◆ Problem to work on ◆
Exactly the lines from the beginning of the records to the line with "- **include** : Les", both ends included, are to be given again, and pictures are to be left out.

◆ Data in this exercise ◆

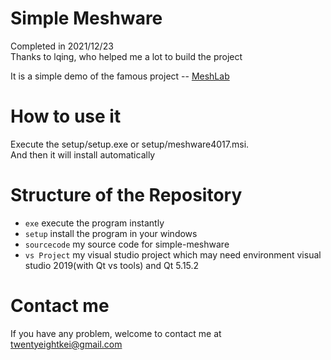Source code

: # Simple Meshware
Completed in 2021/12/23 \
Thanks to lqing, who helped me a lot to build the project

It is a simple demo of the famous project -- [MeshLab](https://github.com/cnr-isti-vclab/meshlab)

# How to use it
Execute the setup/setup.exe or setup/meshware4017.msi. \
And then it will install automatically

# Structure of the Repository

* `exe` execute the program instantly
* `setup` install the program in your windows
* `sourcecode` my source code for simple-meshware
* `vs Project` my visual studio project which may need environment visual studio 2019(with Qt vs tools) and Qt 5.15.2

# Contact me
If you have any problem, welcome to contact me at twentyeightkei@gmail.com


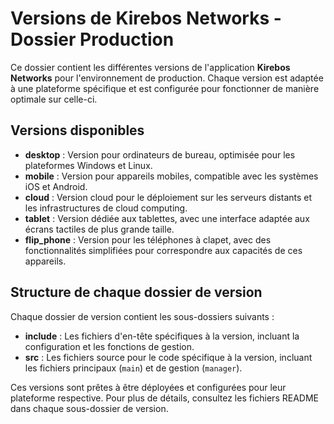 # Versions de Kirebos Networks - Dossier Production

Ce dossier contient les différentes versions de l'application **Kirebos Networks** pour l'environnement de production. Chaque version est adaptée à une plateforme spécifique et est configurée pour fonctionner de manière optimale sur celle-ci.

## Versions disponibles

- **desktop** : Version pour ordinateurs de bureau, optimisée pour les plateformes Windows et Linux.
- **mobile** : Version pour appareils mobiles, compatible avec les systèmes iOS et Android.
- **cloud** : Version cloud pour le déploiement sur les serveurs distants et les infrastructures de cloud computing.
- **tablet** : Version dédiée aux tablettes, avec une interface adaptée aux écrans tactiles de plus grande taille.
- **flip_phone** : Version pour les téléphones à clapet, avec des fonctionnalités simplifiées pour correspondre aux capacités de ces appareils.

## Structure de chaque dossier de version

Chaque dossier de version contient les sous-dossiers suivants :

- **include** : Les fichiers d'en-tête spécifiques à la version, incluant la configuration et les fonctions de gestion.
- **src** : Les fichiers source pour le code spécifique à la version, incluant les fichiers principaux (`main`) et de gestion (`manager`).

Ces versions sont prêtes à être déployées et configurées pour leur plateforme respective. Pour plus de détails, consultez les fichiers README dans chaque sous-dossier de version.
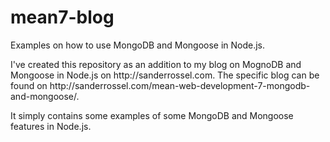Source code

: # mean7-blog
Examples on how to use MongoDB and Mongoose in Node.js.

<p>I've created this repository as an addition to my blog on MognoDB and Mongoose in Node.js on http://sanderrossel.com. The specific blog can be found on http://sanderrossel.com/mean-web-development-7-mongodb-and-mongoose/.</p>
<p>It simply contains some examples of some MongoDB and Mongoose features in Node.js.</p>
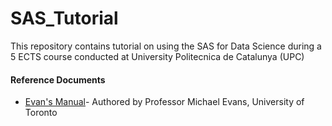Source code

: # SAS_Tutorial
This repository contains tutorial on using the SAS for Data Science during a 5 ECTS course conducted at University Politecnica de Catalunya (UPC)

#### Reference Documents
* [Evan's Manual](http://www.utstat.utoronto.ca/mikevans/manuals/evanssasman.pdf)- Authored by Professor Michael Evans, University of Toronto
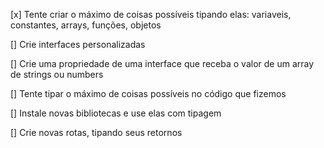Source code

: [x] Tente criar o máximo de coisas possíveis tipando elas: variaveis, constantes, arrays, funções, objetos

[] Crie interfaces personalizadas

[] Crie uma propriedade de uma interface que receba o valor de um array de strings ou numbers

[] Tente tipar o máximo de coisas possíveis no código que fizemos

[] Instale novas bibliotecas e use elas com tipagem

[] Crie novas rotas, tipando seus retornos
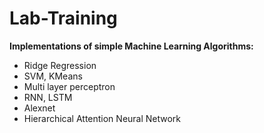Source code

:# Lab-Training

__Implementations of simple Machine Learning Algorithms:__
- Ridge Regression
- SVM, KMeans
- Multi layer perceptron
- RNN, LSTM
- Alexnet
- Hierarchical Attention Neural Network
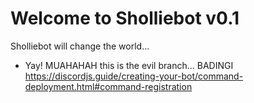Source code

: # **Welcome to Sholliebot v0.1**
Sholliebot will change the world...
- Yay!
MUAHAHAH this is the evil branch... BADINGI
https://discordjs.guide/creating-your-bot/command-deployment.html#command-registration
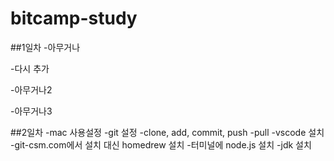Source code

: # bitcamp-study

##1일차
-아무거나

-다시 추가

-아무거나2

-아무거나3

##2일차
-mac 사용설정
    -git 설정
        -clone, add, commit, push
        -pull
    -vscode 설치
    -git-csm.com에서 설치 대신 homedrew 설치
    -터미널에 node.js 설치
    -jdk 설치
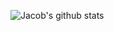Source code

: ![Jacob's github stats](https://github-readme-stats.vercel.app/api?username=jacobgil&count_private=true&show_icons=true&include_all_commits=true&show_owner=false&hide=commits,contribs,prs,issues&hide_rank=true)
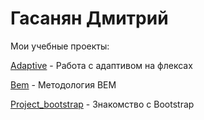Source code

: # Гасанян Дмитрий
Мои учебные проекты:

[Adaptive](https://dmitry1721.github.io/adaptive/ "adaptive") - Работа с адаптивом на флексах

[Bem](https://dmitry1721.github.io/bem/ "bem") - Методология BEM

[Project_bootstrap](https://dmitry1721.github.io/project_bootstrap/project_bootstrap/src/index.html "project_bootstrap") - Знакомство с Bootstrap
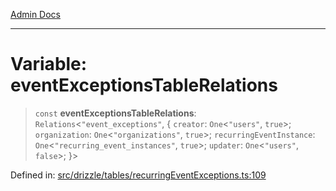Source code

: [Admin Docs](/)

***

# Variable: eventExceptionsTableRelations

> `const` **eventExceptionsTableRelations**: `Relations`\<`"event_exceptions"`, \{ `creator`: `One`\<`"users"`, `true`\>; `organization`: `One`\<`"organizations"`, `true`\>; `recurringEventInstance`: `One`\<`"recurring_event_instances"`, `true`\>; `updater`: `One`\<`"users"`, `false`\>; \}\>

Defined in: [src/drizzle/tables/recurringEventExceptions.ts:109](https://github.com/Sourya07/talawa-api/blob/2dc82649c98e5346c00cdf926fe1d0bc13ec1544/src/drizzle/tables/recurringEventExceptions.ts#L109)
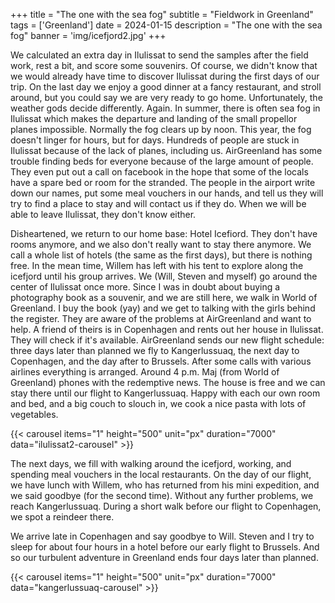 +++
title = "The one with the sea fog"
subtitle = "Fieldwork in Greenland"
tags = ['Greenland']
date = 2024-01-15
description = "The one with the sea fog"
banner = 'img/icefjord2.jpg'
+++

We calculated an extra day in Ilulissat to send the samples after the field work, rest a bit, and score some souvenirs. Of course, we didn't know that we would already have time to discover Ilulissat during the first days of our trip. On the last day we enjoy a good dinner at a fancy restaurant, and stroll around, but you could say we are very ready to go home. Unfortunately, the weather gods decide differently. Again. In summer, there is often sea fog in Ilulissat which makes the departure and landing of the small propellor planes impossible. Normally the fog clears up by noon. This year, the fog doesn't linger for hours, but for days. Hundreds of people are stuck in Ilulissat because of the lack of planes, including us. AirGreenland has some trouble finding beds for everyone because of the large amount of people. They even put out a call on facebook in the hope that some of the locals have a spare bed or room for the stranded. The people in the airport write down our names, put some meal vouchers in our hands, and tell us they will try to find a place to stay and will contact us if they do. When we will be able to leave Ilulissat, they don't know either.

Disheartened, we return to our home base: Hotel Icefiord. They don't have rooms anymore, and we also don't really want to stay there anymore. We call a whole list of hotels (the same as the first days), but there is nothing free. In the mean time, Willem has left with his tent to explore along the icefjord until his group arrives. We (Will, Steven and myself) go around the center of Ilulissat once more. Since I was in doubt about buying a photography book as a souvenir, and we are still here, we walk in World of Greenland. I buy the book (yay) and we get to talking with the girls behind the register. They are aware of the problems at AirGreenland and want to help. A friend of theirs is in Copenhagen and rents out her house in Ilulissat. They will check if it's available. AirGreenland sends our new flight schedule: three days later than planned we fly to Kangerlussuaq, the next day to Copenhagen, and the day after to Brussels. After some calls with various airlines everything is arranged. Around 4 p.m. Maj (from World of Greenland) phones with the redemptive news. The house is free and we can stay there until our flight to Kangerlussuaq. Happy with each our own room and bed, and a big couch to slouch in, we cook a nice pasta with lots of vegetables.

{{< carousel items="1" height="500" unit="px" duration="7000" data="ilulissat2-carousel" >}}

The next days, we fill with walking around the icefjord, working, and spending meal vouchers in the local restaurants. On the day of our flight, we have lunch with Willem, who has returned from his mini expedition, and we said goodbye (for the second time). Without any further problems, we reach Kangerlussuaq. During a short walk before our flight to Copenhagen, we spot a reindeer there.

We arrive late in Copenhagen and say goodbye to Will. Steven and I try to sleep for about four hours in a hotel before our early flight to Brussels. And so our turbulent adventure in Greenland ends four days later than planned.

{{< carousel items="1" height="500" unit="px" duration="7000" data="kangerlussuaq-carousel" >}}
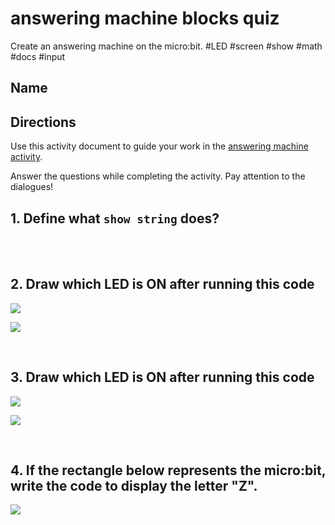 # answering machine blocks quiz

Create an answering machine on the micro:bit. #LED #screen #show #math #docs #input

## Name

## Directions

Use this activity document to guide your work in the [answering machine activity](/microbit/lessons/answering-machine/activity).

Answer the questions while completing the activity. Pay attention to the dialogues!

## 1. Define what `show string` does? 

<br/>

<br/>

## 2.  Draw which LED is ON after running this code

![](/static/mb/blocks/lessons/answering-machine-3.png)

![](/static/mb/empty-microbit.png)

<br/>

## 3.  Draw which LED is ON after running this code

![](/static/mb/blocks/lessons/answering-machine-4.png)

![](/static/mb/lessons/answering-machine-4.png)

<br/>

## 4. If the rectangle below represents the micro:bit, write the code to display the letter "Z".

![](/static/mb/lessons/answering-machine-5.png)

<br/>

◆ Written response ◆
Source code

: # Simple Meshware
Completed in 2021/12/23 \
Thanks to lqing, who helped me a lot to build the project

It is a simple demo of the famous project -- [MeshLab](https://github.com/cnr-isti-vclab/meshlab)

# How to use it
Execute the setup/setup.exe or setup/meshware4017.msi. \
And then it will install automatically

# Structure of the Repository

* `exe` execute the program instantly
* `setup` install the program in your windows
* `sourcecode` my source code for simple-meshware
* `vs Project` my visual studio project which may need environment visual studio 2019(with Qt vs tools) and Qt 5.15.2

# Contact me
If you have any problem, welcome to contact me at twentyeightkei@gmail.com


 # Versions de Kirebos Networks - Dossier Production

Ce dossier contient les différentes versions de l'application **Kirebos Networks** pour l'environnement de production. Chaque version est adaptée à une plateforme spécifique et est configurée pour fonctionner de manière optimale sur celle-ci.

## Versions disponibles

- **desktop** : Version pour ordinateurs de bureau, optimisée pour les plateformes Windows et Linux.
- **mobile** : Version pour appareils mobiles, compatible avec les systèmes iOS et Android.
- **cloud** : Version cloud pour le déploiement sur les serveurs distants et les infrastructures de cloud computing.
- **tablet** : Version dédiée aux tablettes, avec une interface adaptée aux écrans tactiles de plus grande taille.
- **flip_phone** : Version pour les téléphones à clapet, avec des fonctionnalités simplifiées pour correspondre aux capacités de ces appareils.

## Structure de chaque dossier de version

Chaque dossier de version contient les sous-dossiers suivants :

- **include** : Les fichiers d'en-tête spécifiques à la version, incluant la configuration et les fonctions de gestion.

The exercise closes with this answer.